Pedoweb, una nuova proposta di legge italiana

Arriva da due esponenti della maggioranza. L'idea è colpire gli adescatori, anche quando il minore mente sull'età, e sanzionare più duramente chi abusa dei minori. Polemiche, invece, sul Pacchetto Sicurezza

Roma - SMS, MMS e Internet. Questi alcuni dei nuovi mezzi con cui adulti cercano di circuire minori e bambini in spregio delle normative vigenti, adescatori che attentano all'integrità fisica e psicologica dei ragazzi e che spesso sono protetti da un sistema giudiziario molto garantista, in cui si impantanano troppo facilmente numerose inchieste.

Questo il senso che due esponenti della maggioranza, Barbara Saltamartini e Antonio Mazzocchi, vogliono dare alla nuova proposta di legge contro l'abuso pedofilo presentata ieri a Roma, una proposta che, dice Saltamartini, prende atto dell'evoluzione tecnologica.

Questa - spiega - "ha, purtroppo, moltiplicato in modo esponenziale le possibilità per i pedofili di entrare in contatto con i minori. Per questo abbiamo pensato ad un intervento teso specificamente ad innalzare la soglia di prevenzione, andando a colpire la condotta criminosa nel suo momento iniziale: l'adescamento". I due parlamentari ritengono che questa pratica, nota come grooming sia il metodo "utilizzato per indebolire la volontà del minore ottenendone, attraverso la manipolazione, il massimo controllo. La maggiore novità è che, tramite questa proposta, l'adescamento viene sanzionato anche quando è condotto a distanza attraverso l'uso di strumenti informatici come internet o i semplici sms inviati sui cellulari".
Nella proposta, disponibile sul sito di Saltamartini, si legge all'articolo 1 che "chiunque (...) adeschi un minore degli anni sedici, è punito, se il fatto non costituisce più grave reato, con la reclusione da uno a tre anni. Per adescamento si intende qualunque contatto instaurato con l'utilizzo di artifici, lusinghe o minacce anche mediante l'impiego di qualsiasi mezzo di comunicazione a distanza (rete Internet, telefono, sms ecc.) diretto a carpirne la fiducia".

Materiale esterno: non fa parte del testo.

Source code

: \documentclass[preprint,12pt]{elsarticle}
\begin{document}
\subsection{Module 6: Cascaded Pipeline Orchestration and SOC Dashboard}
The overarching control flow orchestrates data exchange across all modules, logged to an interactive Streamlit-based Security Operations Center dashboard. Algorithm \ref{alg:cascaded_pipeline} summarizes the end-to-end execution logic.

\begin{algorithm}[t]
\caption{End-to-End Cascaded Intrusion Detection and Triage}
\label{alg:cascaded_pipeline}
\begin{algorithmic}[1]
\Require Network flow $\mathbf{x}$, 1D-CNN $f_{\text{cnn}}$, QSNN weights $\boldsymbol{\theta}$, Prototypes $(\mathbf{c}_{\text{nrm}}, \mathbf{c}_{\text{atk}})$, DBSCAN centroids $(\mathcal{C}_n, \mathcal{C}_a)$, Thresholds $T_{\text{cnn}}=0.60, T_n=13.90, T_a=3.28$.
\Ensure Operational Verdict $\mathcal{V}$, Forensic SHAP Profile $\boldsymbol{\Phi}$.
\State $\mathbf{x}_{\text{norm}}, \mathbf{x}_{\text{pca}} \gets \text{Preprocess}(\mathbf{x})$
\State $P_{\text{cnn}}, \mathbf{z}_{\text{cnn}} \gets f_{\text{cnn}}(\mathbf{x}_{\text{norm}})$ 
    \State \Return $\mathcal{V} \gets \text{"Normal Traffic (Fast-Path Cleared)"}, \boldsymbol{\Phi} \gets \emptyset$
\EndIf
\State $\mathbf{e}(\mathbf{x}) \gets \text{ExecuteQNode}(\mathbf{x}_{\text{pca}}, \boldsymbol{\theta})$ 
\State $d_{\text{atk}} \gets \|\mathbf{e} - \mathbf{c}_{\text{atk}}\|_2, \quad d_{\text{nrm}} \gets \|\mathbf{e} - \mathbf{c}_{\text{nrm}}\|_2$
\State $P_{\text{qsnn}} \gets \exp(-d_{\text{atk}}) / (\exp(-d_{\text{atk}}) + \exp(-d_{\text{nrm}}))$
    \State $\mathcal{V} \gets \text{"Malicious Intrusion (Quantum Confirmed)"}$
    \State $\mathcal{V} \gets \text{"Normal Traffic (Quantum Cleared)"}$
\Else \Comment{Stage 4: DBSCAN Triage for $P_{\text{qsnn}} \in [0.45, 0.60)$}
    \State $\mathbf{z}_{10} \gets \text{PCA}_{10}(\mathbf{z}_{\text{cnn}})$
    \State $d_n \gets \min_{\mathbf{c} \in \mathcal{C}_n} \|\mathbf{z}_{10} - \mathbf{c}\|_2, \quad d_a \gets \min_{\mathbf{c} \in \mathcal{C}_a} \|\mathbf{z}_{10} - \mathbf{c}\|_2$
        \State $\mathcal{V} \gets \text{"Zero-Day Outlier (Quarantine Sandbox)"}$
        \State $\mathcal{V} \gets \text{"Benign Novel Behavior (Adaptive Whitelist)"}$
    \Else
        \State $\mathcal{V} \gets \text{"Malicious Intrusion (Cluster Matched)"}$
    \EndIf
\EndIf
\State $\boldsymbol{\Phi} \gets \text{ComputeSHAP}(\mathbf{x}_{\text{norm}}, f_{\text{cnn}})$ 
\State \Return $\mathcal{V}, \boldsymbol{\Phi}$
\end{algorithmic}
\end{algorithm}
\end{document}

Secondo i due parlamentari, un punto caratterizzante della nuova proposta è anche la misura secondo cui "In caso di condanna per il reato si applica sempre la pena accessoria dell'interdizione perpetua dai pubblici uffici".

Nella proposta trova anche spazio il divieto di frequentazione dei luoghi frequentati abitualmente dai minori offesi, un divieto che si richiede sia attivo non solo in caso di condanna, ma anche durante tutta la durata del procedimento giudiziario.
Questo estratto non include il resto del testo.